21 octubre, 2025
Hay tecnologías que transforman una industria sin hacer ruido. La impresión digital en papel y PVC es una de ellas. En el ámbito del recubrimiento de perfiles y molduras, esta técnica ha ampliado los límites del diseño y de la precisión, ofreciendo libertad creativa con una fidelidad estética antes impensable.
Hoy, las vetas de madera, las texturas rugosas o los efectos fantasía pueden reproducirse con un realismo sorprendente sobre soportes preparados para envolver formas complejas. La digitalización del proceso ha convertido la decoración lineal en un espacio abierto a la personalización y a la experimentación visual.

Cada proyecto parte de una intención: transmitir naturalidad, elegancia o innovación.
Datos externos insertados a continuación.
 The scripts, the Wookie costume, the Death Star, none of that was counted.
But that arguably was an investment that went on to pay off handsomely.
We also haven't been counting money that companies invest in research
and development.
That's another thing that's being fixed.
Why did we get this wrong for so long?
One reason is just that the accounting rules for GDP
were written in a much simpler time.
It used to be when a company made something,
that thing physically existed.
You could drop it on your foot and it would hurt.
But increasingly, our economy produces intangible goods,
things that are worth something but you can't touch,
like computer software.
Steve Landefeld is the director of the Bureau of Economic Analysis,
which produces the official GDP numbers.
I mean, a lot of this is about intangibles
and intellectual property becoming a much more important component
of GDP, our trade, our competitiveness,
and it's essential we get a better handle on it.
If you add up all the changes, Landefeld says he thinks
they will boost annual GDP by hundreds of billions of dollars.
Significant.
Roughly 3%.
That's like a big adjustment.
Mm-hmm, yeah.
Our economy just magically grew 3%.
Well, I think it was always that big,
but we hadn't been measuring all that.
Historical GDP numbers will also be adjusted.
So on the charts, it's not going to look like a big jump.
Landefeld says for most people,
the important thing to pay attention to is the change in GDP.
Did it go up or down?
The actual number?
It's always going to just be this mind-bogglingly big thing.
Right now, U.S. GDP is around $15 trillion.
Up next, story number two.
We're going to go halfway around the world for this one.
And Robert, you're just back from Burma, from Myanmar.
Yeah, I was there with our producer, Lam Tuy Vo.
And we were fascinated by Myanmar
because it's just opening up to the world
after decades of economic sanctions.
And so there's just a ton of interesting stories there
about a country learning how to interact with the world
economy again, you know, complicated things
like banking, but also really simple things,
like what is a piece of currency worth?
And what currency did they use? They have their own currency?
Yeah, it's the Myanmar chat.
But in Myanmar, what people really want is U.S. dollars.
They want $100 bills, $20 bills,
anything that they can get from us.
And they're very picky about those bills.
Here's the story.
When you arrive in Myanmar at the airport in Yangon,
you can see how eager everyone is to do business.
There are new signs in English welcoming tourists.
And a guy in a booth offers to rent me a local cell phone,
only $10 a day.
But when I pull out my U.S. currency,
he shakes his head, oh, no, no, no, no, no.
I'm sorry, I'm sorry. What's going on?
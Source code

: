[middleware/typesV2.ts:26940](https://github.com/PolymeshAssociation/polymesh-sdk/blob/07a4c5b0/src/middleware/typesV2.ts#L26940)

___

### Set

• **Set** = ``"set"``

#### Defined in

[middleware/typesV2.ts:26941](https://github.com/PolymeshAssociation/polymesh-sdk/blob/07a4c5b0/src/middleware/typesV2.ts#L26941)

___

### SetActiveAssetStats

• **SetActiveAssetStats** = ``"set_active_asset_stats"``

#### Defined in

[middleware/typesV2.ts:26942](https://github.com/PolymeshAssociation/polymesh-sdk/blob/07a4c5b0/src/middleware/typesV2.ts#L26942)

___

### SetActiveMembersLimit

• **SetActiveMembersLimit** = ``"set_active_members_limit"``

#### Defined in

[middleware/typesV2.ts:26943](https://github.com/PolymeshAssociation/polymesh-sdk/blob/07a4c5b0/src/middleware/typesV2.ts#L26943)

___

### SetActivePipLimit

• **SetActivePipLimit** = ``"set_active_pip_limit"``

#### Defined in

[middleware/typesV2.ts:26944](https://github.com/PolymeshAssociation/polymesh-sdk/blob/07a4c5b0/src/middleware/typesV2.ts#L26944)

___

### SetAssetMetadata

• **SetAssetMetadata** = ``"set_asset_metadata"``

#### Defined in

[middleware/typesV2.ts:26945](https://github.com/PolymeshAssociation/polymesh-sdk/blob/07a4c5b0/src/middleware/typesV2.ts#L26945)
La impresión digital traduce esa intención en una imagen exacta, adaptada a la geometría del perfil o de la moldura, manteniendo continuidad y definición.
En papel decorativo, el ancho de 410 mm se ajusta perfectamente a las líneas de recubrimiento de perfiles, garantizando uniformidad y precisión en toda la superficie. En PVC, la bobina de 360 mm se utiliza cuando el proceso requiere una resistencia superior frente a la humedad y al uso intensivo.
Ambos materiales permiten acabados en mate, satinado o brillo, con estructuras que reproducen con fidelidad la sensación de una madera natural o una textura ligeramente rugosa. La combinación entre impresión digital y relieve confiere profundidad visual y un tacto auténtico, capaz de elevar la percepción del producto final.

Más allá del diseño, la impresión digital aporta ventajas productivas evidentes. Elimina la necesidad de cilindros de grabado, reduce los tiempos de cambio y permite tiradas cortas o personalizadas sin comprometer la calidad.
La gestión del color es precisa, estable y repetible: un aspecto esencial cuando se trabaja con gamas cromáticas específicas o colecciones coordinadas.
El curado LED UV de las tintas asegura una adhesión óptima y una resistencia sobresaliente al rayado, la humedad o la luz. En perfiles y molduras sometidos al uso diario, esta durabilidad se traduce en un acabado que mantiene su aspecto original con el paso del tiempo.
La impresión digital ha abierto un universo de posibilidades estéticas. Las imitaciones de madera siguen siendo el corazón del sector por su naturalidad y calidez, pero hoy conviven con fantasías gráficas, motivos textiles digitales y propuestas experimentales que se adaptan a las tendencias del interiorismo contemporáneo.
Esta tecnología permite desarrollar diseños exclusivos para cada cliente o colección. Ya no se trata solo de reproducir materiales naturales, sino de interpretarlos, combinarlos o reinventarlos. En cada perfil o moldura, el acabado se convierte en una extensión del concepto decorativo global.

La elección del soporte depende tanto del destino del producto como del tipo de acabado que se busque.
El papel decorativo impreso digitalmente ofrece una excelente adaptabilidad en el recubrimiento de perfiles lineales y molduras. Su comportamiento es estable, su espesor reducido y su aspecto final aporta una estética cálida y natural, ideal para ambientes residenciales o mobiliario de interior.
El PVC impreso digitalmente, en cambio, aporta mayor resistencia a la humedad. Es el soporte preferido para perfiles que estarán expuestos a condiciones más exigentes, como zócalos, marcos o aplicaciones técnicas en cuartos húmedos que requieren resistencia sin perder definición en la imagen decorativa.
Ambos materiales comparten una misma filosofía: crear superficies decorativas de alta calidad, con una precisión y realismo que hasta hace poco eran inalcanzables en aplicaciones lineales.
La impresión digital ha redefinido el proceso decorativo, uniendo creatividad y tecnología en una misma línea de producción. Su flexibilidad, su precisión y su potencial estético permiten a los fabricantes ofrecer productos más personalizados, sostenibles y visualmente coherentes con las tendencias del hábitat actual.
En cada perfil y moldura, esta técnica aporta algo más que color o textura: introduce una nueva forma de entender la decoración industrial, donde la belleza y la funcionalidad ya no se contraponen, sino que se complementan en perfecta armonía.